Your job with the data below is to output exactly the lines from the one holding "##Import the project to eclipse" down to the one holding "up) at ~/.sbt/0.13/plugins/plugins.sbt", both included, and no others.

[Stored data entries]

○ ○ ○ ○

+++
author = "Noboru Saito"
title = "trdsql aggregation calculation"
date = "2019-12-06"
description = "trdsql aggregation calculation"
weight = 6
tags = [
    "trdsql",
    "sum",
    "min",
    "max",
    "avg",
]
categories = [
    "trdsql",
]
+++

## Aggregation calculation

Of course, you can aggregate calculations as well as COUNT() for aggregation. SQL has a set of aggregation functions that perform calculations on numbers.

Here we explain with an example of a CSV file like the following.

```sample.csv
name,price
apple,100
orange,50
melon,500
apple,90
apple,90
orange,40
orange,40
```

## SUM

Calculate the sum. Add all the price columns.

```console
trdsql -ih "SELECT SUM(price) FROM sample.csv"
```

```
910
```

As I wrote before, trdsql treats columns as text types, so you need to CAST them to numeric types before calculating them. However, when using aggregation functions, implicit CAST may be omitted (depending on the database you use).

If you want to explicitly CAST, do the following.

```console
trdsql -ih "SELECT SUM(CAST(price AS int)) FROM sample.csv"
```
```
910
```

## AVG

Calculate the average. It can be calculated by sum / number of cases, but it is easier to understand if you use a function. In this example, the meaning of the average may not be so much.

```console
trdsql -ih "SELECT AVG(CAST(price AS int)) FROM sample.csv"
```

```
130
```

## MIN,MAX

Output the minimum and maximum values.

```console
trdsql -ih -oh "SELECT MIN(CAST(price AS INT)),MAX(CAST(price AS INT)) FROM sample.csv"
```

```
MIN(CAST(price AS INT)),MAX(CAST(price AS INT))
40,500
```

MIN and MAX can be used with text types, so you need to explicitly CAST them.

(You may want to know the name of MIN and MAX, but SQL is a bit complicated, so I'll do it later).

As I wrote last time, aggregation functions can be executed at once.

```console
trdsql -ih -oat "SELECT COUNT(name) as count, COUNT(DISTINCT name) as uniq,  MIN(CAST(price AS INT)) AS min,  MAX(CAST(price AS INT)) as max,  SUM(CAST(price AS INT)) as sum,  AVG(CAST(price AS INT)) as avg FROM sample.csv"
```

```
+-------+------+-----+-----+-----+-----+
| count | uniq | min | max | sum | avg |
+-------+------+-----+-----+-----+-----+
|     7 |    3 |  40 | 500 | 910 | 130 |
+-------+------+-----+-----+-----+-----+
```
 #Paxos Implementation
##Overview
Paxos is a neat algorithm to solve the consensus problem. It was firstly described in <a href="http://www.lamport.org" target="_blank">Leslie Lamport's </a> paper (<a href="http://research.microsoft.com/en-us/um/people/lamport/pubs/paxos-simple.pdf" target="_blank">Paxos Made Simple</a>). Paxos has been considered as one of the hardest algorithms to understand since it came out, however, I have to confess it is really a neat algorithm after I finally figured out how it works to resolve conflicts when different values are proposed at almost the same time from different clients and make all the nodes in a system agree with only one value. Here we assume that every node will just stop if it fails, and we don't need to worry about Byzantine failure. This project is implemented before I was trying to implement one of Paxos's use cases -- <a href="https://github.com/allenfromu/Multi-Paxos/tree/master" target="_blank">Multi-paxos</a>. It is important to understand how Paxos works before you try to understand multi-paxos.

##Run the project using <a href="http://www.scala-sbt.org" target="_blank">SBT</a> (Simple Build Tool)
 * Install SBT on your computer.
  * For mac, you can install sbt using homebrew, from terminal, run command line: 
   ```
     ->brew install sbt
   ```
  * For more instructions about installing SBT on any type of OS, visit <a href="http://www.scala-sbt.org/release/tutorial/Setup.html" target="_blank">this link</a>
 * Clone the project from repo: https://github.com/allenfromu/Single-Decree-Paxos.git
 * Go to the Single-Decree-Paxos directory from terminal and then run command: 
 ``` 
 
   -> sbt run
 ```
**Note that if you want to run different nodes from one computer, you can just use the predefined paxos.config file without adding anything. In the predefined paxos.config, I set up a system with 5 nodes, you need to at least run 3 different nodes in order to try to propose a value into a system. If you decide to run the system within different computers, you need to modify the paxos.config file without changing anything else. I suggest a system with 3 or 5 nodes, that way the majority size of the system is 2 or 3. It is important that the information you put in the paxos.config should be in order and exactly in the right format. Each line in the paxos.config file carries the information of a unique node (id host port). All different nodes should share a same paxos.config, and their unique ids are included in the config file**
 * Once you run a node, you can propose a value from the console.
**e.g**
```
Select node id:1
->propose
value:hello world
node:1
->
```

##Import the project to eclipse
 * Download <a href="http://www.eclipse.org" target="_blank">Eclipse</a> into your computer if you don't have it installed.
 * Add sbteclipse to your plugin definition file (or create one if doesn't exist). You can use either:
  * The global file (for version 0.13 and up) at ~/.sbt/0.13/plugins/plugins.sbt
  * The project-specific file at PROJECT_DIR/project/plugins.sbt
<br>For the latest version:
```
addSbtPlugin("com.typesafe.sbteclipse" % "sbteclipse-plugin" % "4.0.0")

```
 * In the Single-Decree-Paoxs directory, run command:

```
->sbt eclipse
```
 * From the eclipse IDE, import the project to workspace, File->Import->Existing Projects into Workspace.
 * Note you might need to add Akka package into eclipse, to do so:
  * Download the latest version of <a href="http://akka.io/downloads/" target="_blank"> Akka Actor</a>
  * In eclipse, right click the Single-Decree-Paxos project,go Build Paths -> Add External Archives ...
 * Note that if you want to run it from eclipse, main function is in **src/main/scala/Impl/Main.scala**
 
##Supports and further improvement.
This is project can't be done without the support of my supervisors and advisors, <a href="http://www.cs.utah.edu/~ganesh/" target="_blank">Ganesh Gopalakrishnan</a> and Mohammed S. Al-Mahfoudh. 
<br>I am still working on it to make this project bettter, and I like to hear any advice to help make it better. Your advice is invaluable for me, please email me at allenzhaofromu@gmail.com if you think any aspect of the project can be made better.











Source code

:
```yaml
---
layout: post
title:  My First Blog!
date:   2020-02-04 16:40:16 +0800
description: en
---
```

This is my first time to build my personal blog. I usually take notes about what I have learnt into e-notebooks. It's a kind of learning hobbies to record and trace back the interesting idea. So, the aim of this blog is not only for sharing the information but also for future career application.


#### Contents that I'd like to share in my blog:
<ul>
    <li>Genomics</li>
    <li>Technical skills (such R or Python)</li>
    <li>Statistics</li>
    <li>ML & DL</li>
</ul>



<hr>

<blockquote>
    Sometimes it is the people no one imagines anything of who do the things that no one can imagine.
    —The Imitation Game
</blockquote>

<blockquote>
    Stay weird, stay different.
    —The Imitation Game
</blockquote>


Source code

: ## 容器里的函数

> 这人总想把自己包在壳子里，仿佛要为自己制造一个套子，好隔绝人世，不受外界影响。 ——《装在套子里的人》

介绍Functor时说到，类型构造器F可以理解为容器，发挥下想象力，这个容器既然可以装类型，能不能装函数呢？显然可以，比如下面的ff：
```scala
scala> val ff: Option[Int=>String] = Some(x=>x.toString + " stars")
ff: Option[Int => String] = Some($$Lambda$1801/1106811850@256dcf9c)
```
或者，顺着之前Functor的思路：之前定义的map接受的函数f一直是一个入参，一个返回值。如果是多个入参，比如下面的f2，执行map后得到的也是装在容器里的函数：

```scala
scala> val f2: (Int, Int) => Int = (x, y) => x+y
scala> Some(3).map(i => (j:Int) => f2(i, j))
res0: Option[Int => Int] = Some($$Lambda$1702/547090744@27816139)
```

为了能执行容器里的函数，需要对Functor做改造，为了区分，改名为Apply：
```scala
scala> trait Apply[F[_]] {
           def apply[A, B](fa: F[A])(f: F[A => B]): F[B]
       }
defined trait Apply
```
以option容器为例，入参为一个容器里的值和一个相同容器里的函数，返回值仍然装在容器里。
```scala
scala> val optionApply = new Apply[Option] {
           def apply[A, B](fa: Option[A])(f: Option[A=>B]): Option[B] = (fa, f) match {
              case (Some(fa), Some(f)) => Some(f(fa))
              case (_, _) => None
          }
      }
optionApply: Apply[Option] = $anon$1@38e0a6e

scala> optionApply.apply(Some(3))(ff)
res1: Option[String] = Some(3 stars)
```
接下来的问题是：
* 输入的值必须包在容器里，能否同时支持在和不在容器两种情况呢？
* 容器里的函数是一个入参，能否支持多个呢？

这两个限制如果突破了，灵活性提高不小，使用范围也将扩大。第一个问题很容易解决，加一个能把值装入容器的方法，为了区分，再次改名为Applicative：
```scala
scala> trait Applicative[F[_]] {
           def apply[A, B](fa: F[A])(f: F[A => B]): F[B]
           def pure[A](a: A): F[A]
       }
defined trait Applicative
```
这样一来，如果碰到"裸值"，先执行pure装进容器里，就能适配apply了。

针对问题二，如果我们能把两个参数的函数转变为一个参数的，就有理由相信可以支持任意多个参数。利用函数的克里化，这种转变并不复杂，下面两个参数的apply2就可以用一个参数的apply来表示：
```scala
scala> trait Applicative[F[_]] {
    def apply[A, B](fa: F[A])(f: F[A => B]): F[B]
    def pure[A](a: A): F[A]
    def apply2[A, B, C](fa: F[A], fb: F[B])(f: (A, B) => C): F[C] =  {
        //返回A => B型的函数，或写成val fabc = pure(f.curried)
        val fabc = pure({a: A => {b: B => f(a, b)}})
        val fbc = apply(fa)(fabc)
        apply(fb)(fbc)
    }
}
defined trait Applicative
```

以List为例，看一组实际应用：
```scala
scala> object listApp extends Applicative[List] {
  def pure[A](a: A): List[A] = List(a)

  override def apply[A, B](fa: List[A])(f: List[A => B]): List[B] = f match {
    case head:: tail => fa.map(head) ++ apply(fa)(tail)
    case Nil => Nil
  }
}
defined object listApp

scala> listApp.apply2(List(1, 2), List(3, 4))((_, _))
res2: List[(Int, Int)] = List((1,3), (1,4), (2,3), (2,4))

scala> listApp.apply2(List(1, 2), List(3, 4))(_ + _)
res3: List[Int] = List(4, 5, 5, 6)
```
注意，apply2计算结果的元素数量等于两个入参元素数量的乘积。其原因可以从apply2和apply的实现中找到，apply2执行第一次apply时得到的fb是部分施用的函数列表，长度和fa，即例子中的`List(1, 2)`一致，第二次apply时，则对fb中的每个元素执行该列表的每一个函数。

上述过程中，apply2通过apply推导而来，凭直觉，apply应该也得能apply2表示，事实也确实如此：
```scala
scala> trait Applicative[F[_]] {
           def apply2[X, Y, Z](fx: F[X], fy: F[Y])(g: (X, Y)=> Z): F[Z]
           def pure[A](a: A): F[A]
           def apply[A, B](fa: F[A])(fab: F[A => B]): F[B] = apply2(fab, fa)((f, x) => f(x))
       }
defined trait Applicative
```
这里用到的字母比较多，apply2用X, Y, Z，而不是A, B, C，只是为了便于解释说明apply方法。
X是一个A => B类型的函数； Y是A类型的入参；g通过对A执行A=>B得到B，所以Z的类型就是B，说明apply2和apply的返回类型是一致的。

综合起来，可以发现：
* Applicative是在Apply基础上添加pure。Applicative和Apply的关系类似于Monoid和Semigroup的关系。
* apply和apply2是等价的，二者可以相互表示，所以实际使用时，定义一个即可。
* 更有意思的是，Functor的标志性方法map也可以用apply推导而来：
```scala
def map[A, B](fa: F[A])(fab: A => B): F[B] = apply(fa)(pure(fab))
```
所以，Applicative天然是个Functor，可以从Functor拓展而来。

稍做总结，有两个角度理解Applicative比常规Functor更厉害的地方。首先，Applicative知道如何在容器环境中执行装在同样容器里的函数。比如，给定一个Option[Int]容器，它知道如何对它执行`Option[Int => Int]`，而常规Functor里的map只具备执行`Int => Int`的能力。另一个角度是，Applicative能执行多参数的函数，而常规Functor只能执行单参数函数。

○ ○ ○ ○

Solution below:
##Import the project to eclipse
 * Download <a href="http://www.eclipse.org" target="_blank">Eclipse</a> into your computer if you don't have it installed.
 * Add sbteclipse to your plugin definition file (or create one if doesn't exist). You can use either:
  * The global file (for version 0.13 and up) at ~/.sbt/0.13/plugins/plugins.sbt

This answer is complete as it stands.